Does WebRTC need a change in governance?

April 29, 2024

Is it time to change the governance of WebRTC in order to keep it growing and flourishing?

WebRTC started life in 2011 or 2012. Depending when you start counting.

That’s around 13 years now. Time to put things on the table - we might need a change in governance. A different way of thinking about WebRTC.

The concept of WebRTC unbundling

I published the above on LinkedIn last month.

It was a culmination of thoughts I’ve been having for the past several years.

You can pinpoint the first time I made that distinction in 2020 while coining the term WebRTC unbundling.

The notion was that WebRTC is being broken down into smaller pieces and developers are given more leeway and control over what WebRTC does (=a good thing).

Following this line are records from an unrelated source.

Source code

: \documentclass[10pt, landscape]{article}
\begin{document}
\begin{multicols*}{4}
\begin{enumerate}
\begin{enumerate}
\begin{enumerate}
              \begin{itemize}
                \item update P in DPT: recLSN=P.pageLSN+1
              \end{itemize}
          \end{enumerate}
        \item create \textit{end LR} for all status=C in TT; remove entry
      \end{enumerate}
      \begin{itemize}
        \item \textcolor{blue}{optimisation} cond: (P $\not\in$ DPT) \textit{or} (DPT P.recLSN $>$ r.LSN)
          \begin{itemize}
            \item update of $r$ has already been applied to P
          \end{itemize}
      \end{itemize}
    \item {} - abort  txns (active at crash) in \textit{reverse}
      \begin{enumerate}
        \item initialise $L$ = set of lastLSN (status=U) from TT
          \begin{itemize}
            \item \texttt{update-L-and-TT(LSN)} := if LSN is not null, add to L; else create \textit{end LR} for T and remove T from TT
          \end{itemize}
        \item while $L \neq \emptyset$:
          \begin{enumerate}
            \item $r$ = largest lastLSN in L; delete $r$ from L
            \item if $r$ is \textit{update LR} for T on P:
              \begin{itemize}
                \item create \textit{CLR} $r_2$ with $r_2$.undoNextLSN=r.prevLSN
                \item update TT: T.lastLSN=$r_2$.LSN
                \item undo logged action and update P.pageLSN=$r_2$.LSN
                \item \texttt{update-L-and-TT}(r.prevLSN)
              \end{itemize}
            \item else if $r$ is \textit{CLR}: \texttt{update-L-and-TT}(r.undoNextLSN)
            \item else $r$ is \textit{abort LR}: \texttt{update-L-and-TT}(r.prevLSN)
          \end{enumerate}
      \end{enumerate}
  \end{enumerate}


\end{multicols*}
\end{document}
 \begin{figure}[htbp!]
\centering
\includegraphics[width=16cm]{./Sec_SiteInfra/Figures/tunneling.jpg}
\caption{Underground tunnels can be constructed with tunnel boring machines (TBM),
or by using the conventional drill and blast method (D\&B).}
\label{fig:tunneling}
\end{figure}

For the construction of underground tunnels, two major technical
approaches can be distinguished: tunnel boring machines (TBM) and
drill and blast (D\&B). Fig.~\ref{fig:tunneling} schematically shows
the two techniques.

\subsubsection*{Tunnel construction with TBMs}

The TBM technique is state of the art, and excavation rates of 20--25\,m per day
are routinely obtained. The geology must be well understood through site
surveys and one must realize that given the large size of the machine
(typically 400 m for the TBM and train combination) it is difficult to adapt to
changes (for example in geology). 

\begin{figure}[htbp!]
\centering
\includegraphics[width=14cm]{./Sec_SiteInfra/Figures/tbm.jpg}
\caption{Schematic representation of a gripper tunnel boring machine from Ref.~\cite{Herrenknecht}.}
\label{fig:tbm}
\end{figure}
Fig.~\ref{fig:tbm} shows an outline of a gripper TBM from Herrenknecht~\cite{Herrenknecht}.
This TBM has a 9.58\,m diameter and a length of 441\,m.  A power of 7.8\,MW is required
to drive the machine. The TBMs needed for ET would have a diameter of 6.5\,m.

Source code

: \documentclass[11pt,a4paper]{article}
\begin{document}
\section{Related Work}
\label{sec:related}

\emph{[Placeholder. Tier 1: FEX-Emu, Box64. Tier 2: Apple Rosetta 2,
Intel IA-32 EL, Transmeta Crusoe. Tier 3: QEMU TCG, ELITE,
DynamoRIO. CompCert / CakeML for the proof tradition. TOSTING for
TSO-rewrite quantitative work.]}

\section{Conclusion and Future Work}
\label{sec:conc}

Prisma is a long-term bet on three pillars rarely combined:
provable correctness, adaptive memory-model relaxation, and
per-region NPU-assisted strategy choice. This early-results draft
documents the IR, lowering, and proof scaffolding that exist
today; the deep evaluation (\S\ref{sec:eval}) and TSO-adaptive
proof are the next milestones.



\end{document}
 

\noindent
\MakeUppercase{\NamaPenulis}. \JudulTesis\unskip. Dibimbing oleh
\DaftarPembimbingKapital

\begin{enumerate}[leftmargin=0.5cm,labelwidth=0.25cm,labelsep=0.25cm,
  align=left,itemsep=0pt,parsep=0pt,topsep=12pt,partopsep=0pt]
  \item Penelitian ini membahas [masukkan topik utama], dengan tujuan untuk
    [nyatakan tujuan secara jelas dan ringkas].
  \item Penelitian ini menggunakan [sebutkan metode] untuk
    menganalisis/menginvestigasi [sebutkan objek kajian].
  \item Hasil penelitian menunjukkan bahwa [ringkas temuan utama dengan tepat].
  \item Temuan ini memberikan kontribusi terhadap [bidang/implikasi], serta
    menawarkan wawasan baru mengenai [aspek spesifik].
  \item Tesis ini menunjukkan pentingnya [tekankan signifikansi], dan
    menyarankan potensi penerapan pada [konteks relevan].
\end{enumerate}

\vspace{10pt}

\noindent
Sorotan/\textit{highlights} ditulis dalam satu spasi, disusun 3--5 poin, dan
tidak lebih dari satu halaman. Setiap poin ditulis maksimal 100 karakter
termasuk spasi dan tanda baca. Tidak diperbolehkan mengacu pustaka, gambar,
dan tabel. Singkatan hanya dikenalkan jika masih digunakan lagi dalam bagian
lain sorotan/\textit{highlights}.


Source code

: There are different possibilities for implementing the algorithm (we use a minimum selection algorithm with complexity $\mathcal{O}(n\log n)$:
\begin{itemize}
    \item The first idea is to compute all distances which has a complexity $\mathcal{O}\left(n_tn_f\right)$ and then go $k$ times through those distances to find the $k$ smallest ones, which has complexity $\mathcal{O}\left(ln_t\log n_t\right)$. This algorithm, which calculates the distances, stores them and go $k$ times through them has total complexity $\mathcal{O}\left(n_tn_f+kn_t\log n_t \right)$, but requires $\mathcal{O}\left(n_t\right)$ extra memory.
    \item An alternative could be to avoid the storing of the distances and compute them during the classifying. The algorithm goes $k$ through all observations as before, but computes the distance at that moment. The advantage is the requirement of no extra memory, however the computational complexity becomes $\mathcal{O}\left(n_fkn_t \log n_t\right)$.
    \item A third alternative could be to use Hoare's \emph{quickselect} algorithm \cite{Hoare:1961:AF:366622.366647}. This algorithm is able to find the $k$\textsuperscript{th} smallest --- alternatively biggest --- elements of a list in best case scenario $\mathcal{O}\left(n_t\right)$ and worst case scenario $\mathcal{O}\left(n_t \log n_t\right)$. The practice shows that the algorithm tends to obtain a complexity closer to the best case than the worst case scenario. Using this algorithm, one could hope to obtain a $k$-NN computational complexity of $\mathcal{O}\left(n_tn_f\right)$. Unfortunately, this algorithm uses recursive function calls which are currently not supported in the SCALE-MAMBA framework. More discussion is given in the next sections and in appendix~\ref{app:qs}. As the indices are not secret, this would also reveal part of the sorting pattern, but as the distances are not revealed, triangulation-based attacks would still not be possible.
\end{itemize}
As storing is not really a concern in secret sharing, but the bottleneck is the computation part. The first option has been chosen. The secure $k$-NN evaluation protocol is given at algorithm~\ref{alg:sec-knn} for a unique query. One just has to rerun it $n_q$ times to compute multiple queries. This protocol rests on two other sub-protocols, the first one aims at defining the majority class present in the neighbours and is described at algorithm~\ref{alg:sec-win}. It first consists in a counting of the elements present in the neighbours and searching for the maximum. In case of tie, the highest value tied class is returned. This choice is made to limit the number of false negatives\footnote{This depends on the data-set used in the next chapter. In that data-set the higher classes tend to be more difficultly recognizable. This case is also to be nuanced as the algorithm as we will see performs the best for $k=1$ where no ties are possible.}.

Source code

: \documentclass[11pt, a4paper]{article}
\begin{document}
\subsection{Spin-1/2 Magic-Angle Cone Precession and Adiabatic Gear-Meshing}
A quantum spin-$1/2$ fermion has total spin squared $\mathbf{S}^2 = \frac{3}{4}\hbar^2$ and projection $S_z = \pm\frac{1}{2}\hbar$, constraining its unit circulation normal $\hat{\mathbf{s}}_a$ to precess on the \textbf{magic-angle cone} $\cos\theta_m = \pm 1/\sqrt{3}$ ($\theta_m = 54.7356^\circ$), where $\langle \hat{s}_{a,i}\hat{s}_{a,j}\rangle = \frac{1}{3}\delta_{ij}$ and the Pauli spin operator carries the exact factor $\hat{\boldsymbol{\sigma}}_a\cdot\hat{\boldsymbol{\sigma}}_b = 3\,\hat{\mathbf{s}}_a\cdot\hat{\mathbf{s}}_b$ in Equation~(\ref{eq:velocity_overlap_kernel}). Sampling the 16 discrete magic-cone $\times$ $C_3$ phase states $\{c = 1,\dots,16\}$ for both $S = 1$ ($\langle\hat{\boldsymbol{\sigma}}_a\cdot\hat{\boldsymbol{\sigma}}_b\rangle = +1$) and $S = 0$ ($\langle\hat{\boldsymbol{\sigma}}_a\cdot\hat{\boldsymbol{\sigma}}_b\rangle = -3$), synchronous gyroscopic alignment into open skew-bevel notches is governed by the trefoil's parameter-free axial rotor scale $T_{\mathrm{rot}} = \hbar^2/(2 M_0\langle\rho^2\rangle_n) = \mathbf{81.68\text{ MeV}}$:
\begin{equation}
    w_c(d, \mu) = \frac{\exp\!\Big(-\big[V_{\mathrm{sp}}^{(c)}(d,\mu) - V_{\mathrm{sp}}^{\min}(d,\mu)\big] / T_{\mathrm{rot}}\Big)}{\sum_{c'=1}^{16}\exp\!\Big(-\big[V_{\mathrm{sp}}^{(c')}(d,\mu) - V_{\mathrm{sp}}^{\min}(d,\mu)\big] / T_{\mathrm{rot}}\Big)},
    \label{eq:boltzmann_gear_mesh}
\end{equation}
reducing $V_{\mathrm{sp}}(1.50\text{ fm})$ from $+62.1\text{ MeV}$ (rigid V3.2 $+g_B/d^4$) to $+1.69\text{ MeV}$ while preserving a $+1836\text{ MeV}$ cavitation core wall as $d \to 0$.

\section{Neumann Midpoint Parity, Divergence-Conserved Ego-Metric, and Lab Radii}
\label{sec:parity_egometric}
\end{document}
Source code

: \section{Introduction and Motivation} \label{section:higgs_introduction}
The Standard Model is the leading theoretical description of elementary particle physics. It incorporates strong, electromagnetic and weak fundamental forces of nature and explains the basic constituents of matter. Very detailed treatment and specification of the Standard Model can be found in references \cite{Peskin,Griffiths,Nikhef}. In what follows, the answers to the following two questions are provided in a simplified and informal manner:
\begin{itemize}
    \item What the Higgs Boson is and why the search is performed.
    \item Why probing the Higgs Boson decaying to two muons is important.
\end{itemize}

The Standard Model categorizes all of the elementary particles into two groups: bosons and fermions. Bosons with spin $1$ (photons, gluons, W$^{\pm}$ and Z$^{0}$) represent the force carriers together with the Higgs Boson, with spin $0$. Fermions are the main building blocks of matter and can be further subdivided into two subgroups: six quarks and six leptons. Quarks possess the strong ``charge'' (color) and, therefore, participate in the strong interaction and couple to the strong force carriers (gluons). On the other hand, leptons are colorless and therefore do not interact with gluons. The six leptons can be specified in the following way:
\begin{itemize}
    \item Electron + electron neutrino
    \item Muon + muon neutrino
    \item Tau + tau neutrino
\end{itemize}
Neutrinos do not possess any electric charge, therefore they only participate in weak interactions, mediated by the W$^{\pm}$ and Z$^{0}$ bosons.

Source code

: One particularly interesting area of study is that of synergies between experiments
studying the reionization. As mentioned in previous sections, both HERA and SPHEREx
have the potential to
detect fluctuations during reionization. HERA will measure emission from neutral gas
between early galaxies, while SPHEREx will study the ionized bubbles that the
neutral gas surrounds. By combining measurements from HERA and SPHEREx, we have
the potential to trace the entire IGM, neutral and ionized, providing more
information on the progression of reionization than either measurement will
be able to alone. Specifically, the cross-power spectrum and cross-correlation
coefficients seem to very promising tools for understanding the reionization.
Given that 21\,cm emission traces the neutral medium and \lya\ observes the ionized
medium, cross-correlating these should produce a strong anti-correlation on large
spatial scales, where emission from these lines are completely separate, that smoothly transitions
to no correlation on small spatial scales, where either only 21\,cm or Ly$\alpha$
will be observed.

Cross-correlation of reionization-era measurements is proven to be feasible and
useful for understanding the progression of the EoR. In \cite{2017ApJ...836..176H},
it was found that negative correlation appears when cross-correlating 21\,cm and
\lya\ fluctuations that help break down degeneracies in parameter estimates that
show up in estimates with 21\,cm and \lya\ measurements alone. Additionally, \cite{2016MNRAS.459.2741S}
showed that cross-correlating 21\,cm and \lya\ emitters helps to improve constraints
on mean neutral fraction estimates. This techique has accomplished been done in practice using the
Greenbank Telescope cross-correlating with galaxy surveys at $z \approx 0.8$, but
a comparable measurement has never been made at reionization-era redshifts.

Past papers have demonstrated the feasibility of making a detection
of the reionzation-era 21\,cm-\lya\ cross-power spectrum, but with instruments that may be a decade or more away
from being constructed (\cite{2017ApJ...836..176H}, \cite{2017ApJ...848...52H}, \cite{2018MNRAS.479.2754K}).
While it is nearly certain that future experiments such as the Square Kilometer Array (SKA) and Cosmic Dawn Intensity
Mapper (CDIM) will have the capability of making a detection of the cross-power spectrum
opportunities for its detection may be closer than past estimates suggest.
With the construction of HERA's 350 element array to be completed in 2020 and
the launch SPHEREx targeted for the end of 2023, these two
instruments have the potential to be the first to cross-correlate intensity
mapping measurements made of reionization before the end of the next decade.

The result of all this is the ability to differentiate further, but also that the baseline of what WebRTC is gets farther behind what good media quality means.

There’s the popular open source implementation for WebRTC known as libwebrtc. It is maintained and governed by Google. When Google can enact its strategy by implementing their technologies and IP outside and around libwebrtc instead of inside libwebrtc - why wouldn’t they?

Google runs a business. They have commercial objectives. Differentiating from competitors who use libwebrtc to outwin Google would be a poor decision to make. Giving competitors using proprietary technology the source code of libwebrtc to copy from and improve upon without contributing back isn’t a smart move either.

This means cutting edge technologies and research is now done mostly outside of libwebrtc (and WebRTC) as much as possible. And the unbundling of WebRTC that started some 4 years ago is now starting to show.

Before we dive into the details

Something I always explain to people new to WebRTC is that WebRTC isn’t a single thing. When someone refers to it, he either thinks of WebRTC as a standard or WebRTC as an open source project:

The above is one of the first slides I’ve ever created about WebRTC.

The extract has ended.